## Task to carry out
Reproduce the entries that follow precisely, setting aside any images.

Records to use Block Start

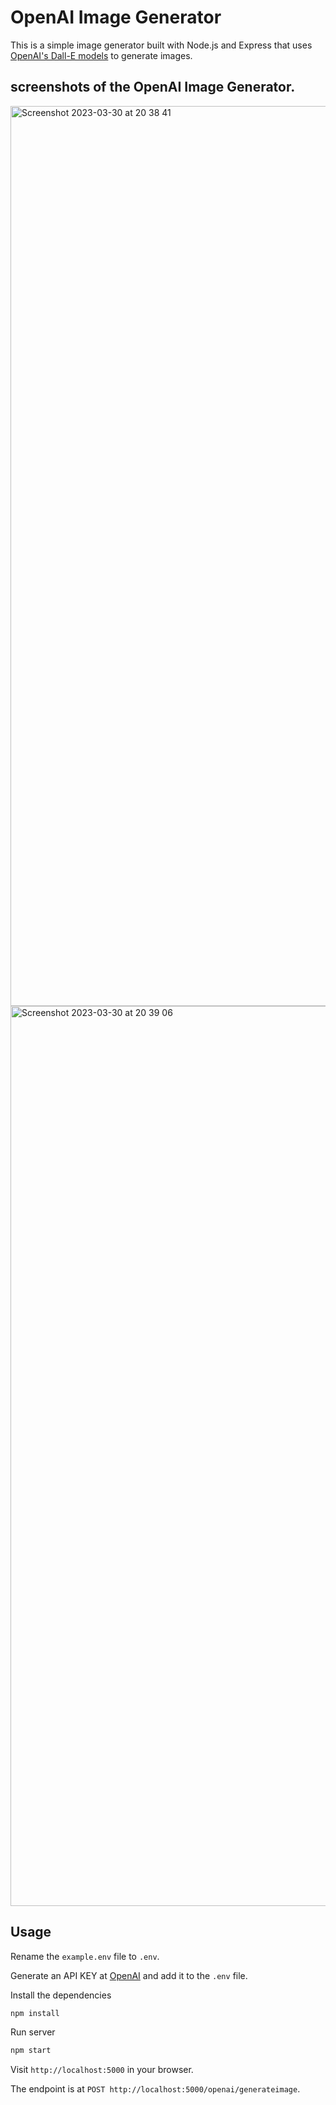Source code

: # OpenAI Image Generator

This is a simple image generator built with Node.js and Express that uses [OpenAI's Dall-E models](https://beta.openai.com/docs/guides/images) to generate images.

## screenshots of the OpenAI Image Generator.

<img width="1440" alt="Screenshot 2023-03-30 at 20 38 41" src="https://user-images.githubusercontent.com/73651340/228946737-6a5b163b-3aa7-4a0e-95c5-79020f427ce7.png">
<img width="1440" alt="Screenshot 2023-03-30 at 20 39 06" src="https://user-images.githubusercontent.com/73651340/228946756-72d02e49-20c3-45b2-83e5-34ecc2b8e79b.png">

## Usage

Rename the `example.env` file to `.env`.

Generate an API KEY at [OpenAI](https://beta.openai.com/) and add it to the `.env` file.

Install the dependencies

```bash
npm install
```

Run server

```bash
npm start
```

Visit `http://localhost:5000` in your browser.

The endpoint is at `POST http://localhost:5000/openai/generateimage`.
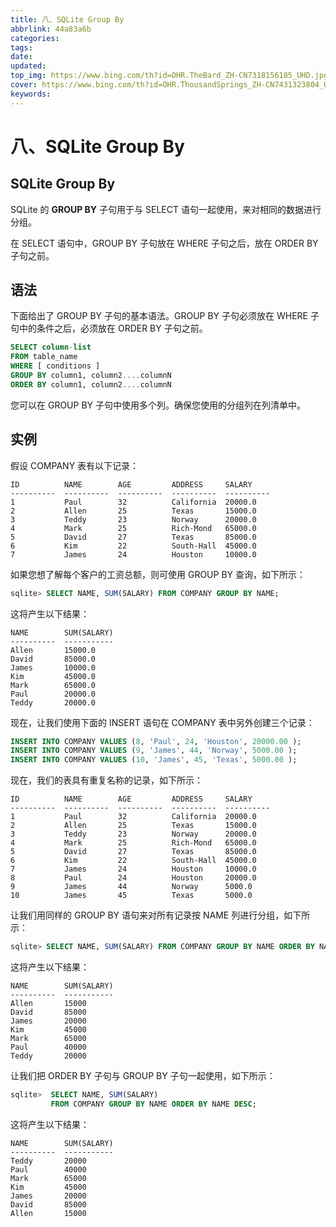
 ```yaml
---
title: 八、SQLite Group By
abbrlink: 44a83a6b
categories: 
tags: 
date: 
updated: 
top_img: https://www.bing.com/th?id=OHR.TheBard_ZH-CN7318156185_UHD.jpg
cover: https://www.bing.com/th?id=OHR.ThousandSprings_ZH-CN7431323804_UHD.jpg
keywords: 
---
```

# 八、SQLite Group By

## SQLite Group By

SQLite 的 **GROUP BY** 子句用于与 SELECT 语句一起使用，来对相同的数据进行分组。

在 SELECT 语句中，GROUP BY 子句放在 WHERE 子句之后，放在 ORDER BY 子句之前。

## 语法

下面给出了 GROUP BY 子句的基本语法。GROUP BY 子句必须放在 WHERE 子句中的条件之后，必须放在 ORDER BY 子句之前。

```sql
SELECT column-list
FROM table_name
WHERE [ conditions ]
GROUP BY column1, column2....columnN
ORDER BY column1, column2....columnN
```

您可以在 GROUP BY 子句中使用多个列。确保您使用的分组列在列清单中。

## 实例

假设 COMPANY 表有以下记录：

```
ID          NAME        AGE         ADDRESS     SALARY
----------  ----------  ----------  ----------  ----------
1           Paul        32          California  20000.0
2           Allen       25          Texas       15000.0
3           Teddy       23          Norway      20000.0
4           Mark        25          Rich-Mond   65000.0
5           David       27          Texas       85000.0
6           Kim         22          South-Hall  45000.0
7           James       24          Houston     10000.0
```

如果您想了解每个客户的工资总额，则可使用 GROUP BY 查询，如下所示：

```sql
sqlite> SELECT NAME, SUM(SALARY) FROM COMPANY GROUP BY NAME;
```

这将产生以下结果：

```
NAME        SUM(SALARY)
----------  -----------
Allen       15000.0
David       85000.0
James       10000.0
Kim         45000.0
Mark        65000.0
Paul        20000.0
Teddy       20000.0
```

现在，让我们使用下面的 INSERT 语句在 COMPANY 表中另外创建三个记录：

```sql
INSERT INTO COMPANY VALUES (8, 'Paul', 24, 'Houston', 20000.00 );
INSERT INTO COMPANY VALUES (9, 'James', 44, 'Norway', 5000.00 );
INSERT INTO COMPANY VALUES (10, 'James', 45, 'Texas', 5000.00 );
```

现在，我们的表具有重复名称的记录，如下所示：

```
ID          NAME        AGE         ADDRESS     SALARY
----------  ----------  ----------  ----------  ----------
1           Paul        32          California  20000.0
2           Allen       25          Texas       15000.0
3           Teddy       23          Norway      20000.0
4           Mark        25          Rich-Mond   65000.0
5           David       27          Texas       85000.0
6           Kim         22          South-Hall  45000.0
7           James       24          Houston     10000.0
8           Paul        24          Houston     20000.0
9           James       44          Norway      5000.0
10          James       45          Texas       5000.0
```

让我们用同样的 GROUP BY 语句来对所有记录按 NAME 列进行分组，如下所示：

```sql
sqlite> SELECT NAME, SUM(SALARY) FROM COMPANY GROUP BY NAME ORDER BY NAME;
```

这将产生以下结果：

```
NAME        SUM(SALARY)
----------  -----------
Allen       15000
David       85000
James       20000
Kim         45000
Mark        65000
Paul        40000
Teddy       20000
```

让我们把 ORDER BY 子句与 GROUP BY 子句一起使用，如下所示：

```sql
sqlite>  SELECT NAME, SUM(SALARY) 
         FROM COMPANY GROUP BY NAME ORDER BY NAME DESC;
```

这将产生以下结果：

```
NAME        SUM(SALARY)
----------  -----------
Teddy       20000
Paul        40000
Mark        65000
Kim         45000
James       20000
David       85000
Allen       15000
```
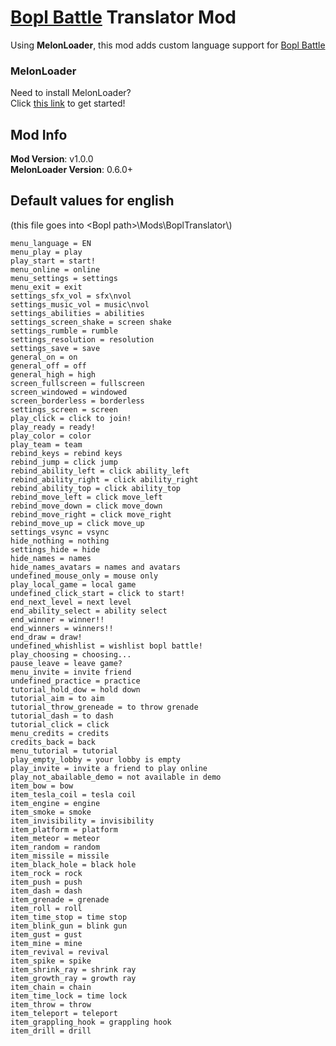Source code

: # [Bopl Battle](https://store.steampowered.com/app/1686940/Bopl_Battle/) Translator Mod

Using **MelonLoader**, this mod adds custom language support for [Bopl Battle](https://store.steampowered.com/app/1686940/Bopl_Battle/)

### MelonLoader
Need to install MelonLoader?<br>
Click [this link](https://melonwiki.xyz/) to get started!

## Mod Info
**Mod Version**: v1.0.0<br>
**MelonLoader Version**: 0.6.0+

## Default values for english
(this file goes into &lt;Bopl path&gt;\\Mods\\BoplTranslator\\)
```
menu_language = EN
menu_play = play
play_start = start!
menu_online = online
menu_settings = settings
menu_exit = exit
settings_sfx_vol = sfx\nvol
settings_music_vol = music\nvol
settings_abilities = abilities
settings_screen_shake = screen shake      
settings_rumble = rumble
settings_resolution = resolution
settings_save = save
general_on = on
general_off = off
general_high = high
screen_fullscreen = fullscreen
screen_windowed = windowed
screen_borderless = borderless
settings_screen = screen
play_click = click to join!
play_ready = ready!
play_color = color
play_team = team
rebind_keys = rebind keys
rebind_jump = click jump
rebind_ability_left = click ability_left  
rebind_ability_right = click ability_right
rebind_ability_top = click ability_top    
rebind_move_left = click move_left        
rebind_move_down = click move_down        
rebind_move_right = click move_right      
rebind_move_up = click move_up
settings_vsync = vsync
hide_nothing = nothing
settings_hide = hide
hide_names = names
hide_names_avatars = names and avatars    
undefined_mouse_only = mouse only
play_local_game = local game
undefined_click_start = click to start!   
end_next_level = next level
end_ability_select = ability select       
end_winner = winner!!
end_winners = winners!!
end_draw = draw!
undefined_whishlist = wishlist bopl battle!
play_choosing = choosing...
pause_leave = leave game?
menu_invite = invite friend
undefined_practice = practice
tutorial_hold_dow = hold down
tutorial_aim = to aim
tutorial_throw_greneade = to throw grenade
tutorial_dash = to dash
tutorial_click = click
menu_credits = credits
credits_back = back
menu_tutorial = tutorial
play_empty_lobby = your lobby is empty
play_invite = invite a friend to play online
play_not_abailable_demo = not available in demo
item_bow = bow
item_tesla_coil = tesla coil
item_engine = engine
item_smoke = smoke
item_invisibility = invisibility
item_platform = platform
item_meteor = meteor
item_random = random
item_missile = missile
item_black_hole = black hole
item_rock = rock
item_push = push
item_dash = dash
item_grenade = grenade
item_roll = roll
item_time_stop = time stop
item_blink_gun = blink gun
item_gust = gust
item_mine = mine
item_revival = revival
item_spike = spike
item_shrink_ray = shrink ray
item_growth_ray = growth ray
item_chain = chain
item_time_lock = time lock
item_throw = throw
item_teleport = teleport
item_grappling_hook = grappling hook
item_drill = drill
```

Records to use Block End

## Answer space
Source code

: # OpenAI Image Generator

This is a simple image generator built with Node.js and Express that uses [OpenAI's Dall-E models](https://beta.openai.com/docs/guides/images) to generate images.

## screenshots of the OpenAI Image Generator.

<img width="1440" alt="Screenshot 2023-03-30 at 20 38 41" src="https://user-images.githubusercontent.com/73651340/228946737-6a5b163b-3aa7-4a0e-95c5-79020f427ce7.png">
<img width="1440" alt="Screenshot 2023-03-30 at 20 39 06" src="https://user-images.githubusercontent.com/73651340/228946756-72d02e49-20c3-45b2-83e5-34ecc2b8e79b.png">

## Usage

Rename the `example.env` file to `.env`.

Generate an API KEY at [OpenAI](https://beta.openai.com/) and add it to the `.env` file.

Install the dependencies

```bash
npm install
```

Run server

```bash
npm start
```

Visit `http://localhost:5000` in your browser.

The endpoint is at `POST http://localhost:5000/openai/generateimage`.
 ```yaml
---
title: 八、SQLite Group By
abbrlink: 44a83a6b
categories: 
tags: 
date: 
updated: 
top_img: https://www.bing.com/th?id=OHR.TheBard_ZH-CN7318156185_UHD.jpg
cover: https://www.bing.com/th?id=OHR.ThousandSprings_ZH-CN7431323804_UHD.jpg
keywords: 
---
```

# 八、SQLite Group By

## SQLite Group By

SQLite 的 **GROUP BY** 子句用于与 SELECT 语句一起使用，来对相同的数据进行分组。

在 SELECT 语句中，GROUP BY 子句放在 WHERE 子句之后，放在 ORDER BY 子句之前。

## 语法

下面给出了 GROUP BY 子句的基本语法。GROUP BY 子句必须放在 WHERE 子句中的条件之后，必须放在 ORDER BY 子句之前。

```sql
SELECT column-list
FROM table_name
WHERE [ conditions ]
GROUP BY column1, column2....columnN
ORDER BY column1, column2....columnN
```

您可以在 GROUP BY 子句中使用多个列。确保您使用的分组列在列清单中。

## 实例

假设 COMPANY 表有以下记录：

```
ID          NAME        AGE         ADDRESS     SALARY
----------  ----------  ----------  ----------  ----------
1           Paul        32          California  20000.0
2           Allen       25          Texas       15000.0
3           Teddy       23          Norway      20000.0
4           Mark        25          Rich-Mond   65000.0
5           David       27          Texas       85000.0
6           Kim         22          South-Hall  45000.0
7           James       24          Houston     10000.0
```

如果您想了解每个客户的工资总额，则可使用 GROUP BY 查询，如下所示：

```sql
sqlite> SELECT NAME, SUM(SALARY) FROM COMPANY GROUP BY NAME;
```

这将产生以下结果：

```
NAME        SUM(SALARY)
----------  -----------
Allen       15000.0
David       85000.0
James       10000.0
Kim         45000.0
Mark        65000.0
Paul        20000.0
Teddy       20000.0
```

现在，让我们使用下面的 INSERT 语句在 COMPANY 表中另外创建三个记录：

```sql
INSERT INTO COMPANY VALUES (8, 'Paul', 24, 'Houston', 20000.00 );
INSERT INTO COMPANY VALUES (9, 'James', 44, 'Norway', 5000.00 );
INSERT INTO COMPANY VALUES (10, 'James', 45, 'Texas', 5000.00 );
```

现在，我们的表具有重复名称的记录，如下所示：

```
ID          NAME        AGE         ADDRESS     SALARY
----------  ----------  ----------  ----------  ----------
1           Paul        32          California  20000.0
2           Allen       25          Texas       15000.0
3           Teddy       23          Norway      20000.0
4           Mark        25          Rich-Mond   65000.0
5           David       27          Texas       85000.0
6           Kim         22          South-Hall  45000.0
7           James       24          Houston     10000.0
8           Paul        24          Houston     20000.0
9           James       44          Norway      5000.0
10          James       45          Texas       5000.0
```

让我们用同样的 GROUP BY 语句来对所有记录按 NAME 列进行分组，如下所示：

```sql
sqlite> SELECT NAME, SUM(SALARY) FROM COMPANY GROUP BY NAME ORDER BY NAME;
```

这将产生以下结果：

```
NAME        SUM(SALARY)
----------  -----------
Allen       15000
David       85000
James       20000
Kim         45000
Mark        65000
Paul        40000
Teddy       20000
```

让我们把 ORDER BY 子句与 GROUP BY 子句一起使用，如下所示：

```sql
sqlite>  SELECT NAME, SUM(SALARY) 
         FROM COMPANY GROUP BY NAME ORDER BY NAME DESC;
```

这将产生以下结果：

```
NAME        SUM(SALARY)
----------  -----------
Teddy       20000
Paul        40000
Mark        65000
Kim         45000
James       20000
David       85000
Allen       15000
```
Source code

: # [Bopl Battle](https://store.steampowered.com/app/1686940/Bopl_Battle/) Translator Mod

Using **MelonLoader**, this mod adds custom language support for [Bopl Battle](https://store.steampowered.com/app/1686940/Bopl_Battle/)

### MelonLoader
Need to install MelonLoader?<br>
Click [this link](https://melonwiki.xyz/) to get started!

## Mod Info
**Mod Version**: v1.0.0<br>
**MelonLoader Version**: 0.6.0+

## Default values for english
(this file goes into &lt;Bopl path&gt;\\Mods\\BoplTranslator\\)
```
menu_language = EN
menu_play = play
play_start = start!
menu_online = online
menu_settings = settings
menu_exit = exit
settings_sfx_vol = sfx\nvol
settings_music_vol = music\nvol
settings_abilities = abilities
settings_screen_shake = screen shake      
settings_rumble = rumble
settings_resolution = resolution
settings_save = save
general_on = on
general_off = off
general_high = high
screen_fullscreen = fullscreen
screen_windowed = windowed
screen_borderless = borderless
settings_screen = screen
play_click = click to join!
play_ready = ready!
play_color = color
play_team = team
rebind_keys = rebind keys
rebind_jump = click jump
rebind_ability_left = click ability_left  
rebind_ability_right = click ability_right
rebind_ability_top = click ability_top    
rebind_move_left = click move_left        
rebind_move_down = click move_down        
rebind_move_right = click move_right      
rebind_move_up = click move_up
settings_vsync = vsync
hide_nothing = nothing
settings_hide = hide
hide_names = names
hide_names_avatars = names and avatars    
undefined_mouse_only = mouse only
play_local_game = local game
undefined_click_start = click to start!   
end_next_level = next level
end_ability_select = ability select       
end_winner = winner!!
end_winners = winners!!
end_draw = draw!
undefined_whishlist = wishlist bopl battle!
play_choosing = choosing...
pause_leave = leave game?
menu_invite = invite friend
undefined_practice = practice
tutorial_hold_dow = hold down
tutorial_aim = to aim
tutorial_throw_greneade = to throw grenade
tutorial_dash = to dash
tutorial_click = click
menu_credits = credits
credits_back = back
menu_tutorial = tutorial
play_empty_lobby = your lobby is empty
play_invite = invite a friend to play online
play_not_abailable_demo = not available in demo
item_bow = bow
item_tesla_coil = tesla coil
item_engine = engine
item_smoke = smoke
item_invisibility = invisibility
item_platform = platform
item_meteor = meteor
item_random = random
item_missile = missile
item_black_hole = black hole
item_rock = rock
item_push = push
item_dash = dash
item_grenade = grenade
item_roll = roll
item_time_stop = time stop
item_blink_gun = blink gun
item_gust = gust
item_mine = mine
item_revival = revival
item_spike = spike
item_shrink_ray = shrink ray
item_growth_ray = growth ray
item_chain = chain
item_time_lock = time lock
item_throw = throw
item_teleport = teleport
item_grappling_hook = grappling hook
item_drill = drill
```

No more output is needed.